Collected data
....................

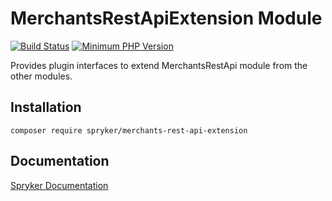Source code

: # MerchantsRestApiExtension Module
[![Build Status](https://travis-ci.org/spryker/merchants-rest-api-extension.svg)](https://travis-ci.org/spryker/merchants-rest-api-extension)
[![Minimum PHP Version](https://img.shields.io/badge/php-%3E%3D%207.3-8892BF.svg)](https://php.net/)

Provides plugin interfaces to extend MerchantsRestApi module from the other modules.

## Installation

```
composer require spryker/merchants-rest-api-extension
```

## Documentation

[Spryker Documentation](https://documentation.spryker.com/module_guide/overview.htm)
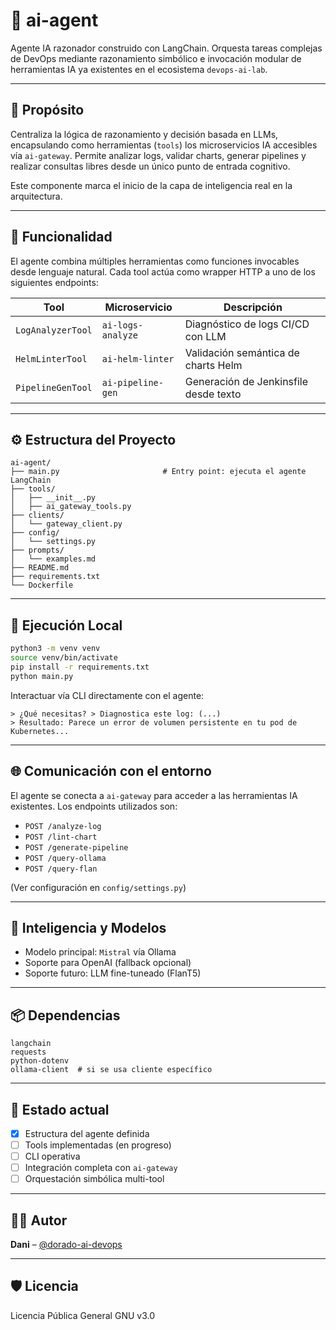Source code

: # 🧠 ai-agent

Agente IA razonador construido con LangChain. Orquesta tareas complejas de DevOps mediante razonamiento simbólico e invocación modular de herramientas IA ya existentes en el ecosistema `devops-ai-lab`.

---

## 🎯 Propósito

Centraliza la lógica de razonamiento y decisión basada en LLMs, encapsulando como herramientas (`tools`) los microservicios IA accesibles vía `ai-gateway`. Permite analizar logs, validar charts, generar pipelines y realizar consultas libres desde un único punto de entrada cognitivo.

Este componente marca el inicio de la capa de inteligencia real en la arquitectura.

---

## 🔧 Funcionalidad

El agente combina múltiples herramientas como funciones invocables desde lenguaje natural. Cada tool actúa como wrapper HTTP a uno de los siguientes endpoints:

| Tool              | Microservicio        | Descripción |
|------------------|----------------------|-------------|
| `LogAnalyzerTool` | `ai-logs-analyze`     | Diagnóstico de logs CI/CD con LLM |
| `HelmLinterTool`  | `ai-helm-linter`      | Validación semántica de charts Helm |
| `PipelineGenTool` | `ai-pipeline-gen`     | Generación de Jenkinsfile desde texto |


---

## ⚙️ Estructura del Proyecto

```
ai-agent/
├── main.py                       # Entry point: ejecuta el agente LangChain
├── tools/
│   ├── __init__.py
│   ├── ai_gateway_tools.py
├── clients/
│   └── gateway_client.py
├── config/
│   └── settings.py
├── prompts/
│   └── examples.md
├── README.md
├── requirements.txt
└── Dockerfile
```

---

## 🚀 Ejecución Local

```bash
python3 -m venv venv
source venv/bin/activate
pip install -r requirements.txt
python main.py
```

Interactuar vía CLI directamente con el agente:

```
> ¿Qué necesitas? > Diagnostica este log: (...)
> Resultado: Parece un error de volumen persistente en tu pod de Kubernetes...
```

---

## 🌐 Comunicación con el entorno

El agente se conecta a `ai-gateway` para acceder a las herramientas IA existentes. Los endpoints utilizados son:

- `POST /analyze-log`
- `POST /lint-chart`
- `POST /generate-pipeline`
- `POST /query-ollama`
- `POST /query-flan`

(Ver configuración en `config/settings.py`)

---

## 🧠 Inteligencia y Modelos

- Modelo principal: `Mistral` vía Ollama
- Soporte para OpenAI (fallback opcional)
- Soporte futuro: LLM fine-tuneado (FlanT5)

---

## 📦 Dependencias

```text
langchain
requests
python-dotenv
ollama-client  # si se usa cliente específico
```

---

## 📌 Estado actual

- [x] Estructura del agente definida
- [ ] Tools implementadas (en progreso)
- [ ] CLI operativa
- [ ] Integración completa con `ai-gateway`
- [ ] Orquestación simbólica multi-tool

---

## 👨‍💻 Autor

**Dani** – [@dorado-ai-devops](https://github.com/dorado-ai-devops)

---

## 🛡 Licencia

Licencia Pública General GNU v3.0
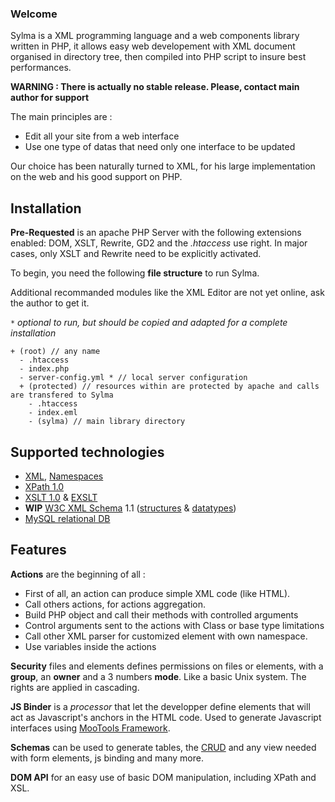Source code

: ### Welcome ###

Sylma is a XML programming language and a web components library written in PHP, it allows easy web developement with XML document organised in directory tree, then compiled into PHP script to insure best performances.

**WARNING : There is actually no stable release. Please, contact main author for support**

The main principles are :
  * Edit all your site from a web interface
  * Use one type of datas that need only one interface to be updated

Our choice has been naturally turned to XML, for his large implementation on the web and his good support on PHP.

## Installation ##
**Pre-Requested** is an apache PHP Server with the following extensions enabled: DOM, XSLT, Rewrite, GD2 and the _.htaccess_ use right.
In major cases, only XSLT and Rewrite need to be explicitly activated.

To begin, you need the following **file structure** to run Sylma.

Additional recommanded modules like the XML Editor are not yet online, ask the author to get it.

`*` _optional to run, but should be copied and adapted for a complete installation_

```
+ (root) // any name
  - .htaccess
  - index.php
  - server-config.yml * // local server configuration
  + (protected) // resources within are protected by apache and calls are transfered to Sylma
    - .htaccess
    - index.eml
    - (sylma) // main library directory
```

## Supported technologies ##
  * [XML](http://www.w3.org/TR/xml/), [Namespaces](http://www.w3.org/TR/xml-names/)
  * [XPath 1.0](http://xmlfr.org/w3c/TR/xpath/)
  * [XSLT 1.0](http://www.w3.org/TR/xslt) & [EXSLT](http://www.exslt.org/)
  * **WIP** [W3C XML Schema](http://www.w3.org/XML/Schema) 1.1 ([structures](http://www.w3.org/TR/xmlschema11-1/) & [datatypes](http://www.w3.org/TR/xmlschema11-2/))
  * [MySQL relational DB](http://www.mysql.com/)
## Features ##

**Actions** are the beginning of all :
  * First of all, an action can produce simple XML code (like HTML).
  * Call others actions, for actions aggregation.
  * Build PHP object and call their methods with controlled arguments
  * Control arguments sent to the actions with Class or base type limitations
  * Call other XML parser for customized element with own namespace.
  * Use variables inside the actions

**Security** files and elements defines permissions on files or elements, with a **group**, an **owner** and a 3 numbers **mode**. Like a basic Unix system. The rights are applied in cascading.

**JS Binder** is a _processor_ that let the developper define elements that will act as Javascript's anchors in the HTML code. Used to generate Javascript interfaces using [MooTools Framework](http://mootools.net/).

**Schemas** can be used to generate tables, the [CRUD](http://en.wikipedia.org/wiki/Crud) and any view needed with form elements, js binding and many more.

**DOM API** for an easy use of basic DOM manipulation, including XPath and XSL.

....................

**Work item**
Where a line above holds the string "analyze", copy that line.

**Reply to the exercise**
| `LogAnalyzerTool` | `ai-logs-analyze`     | Diagnóstico de logs CI/CD con LLM |
- `POST /analyze-log`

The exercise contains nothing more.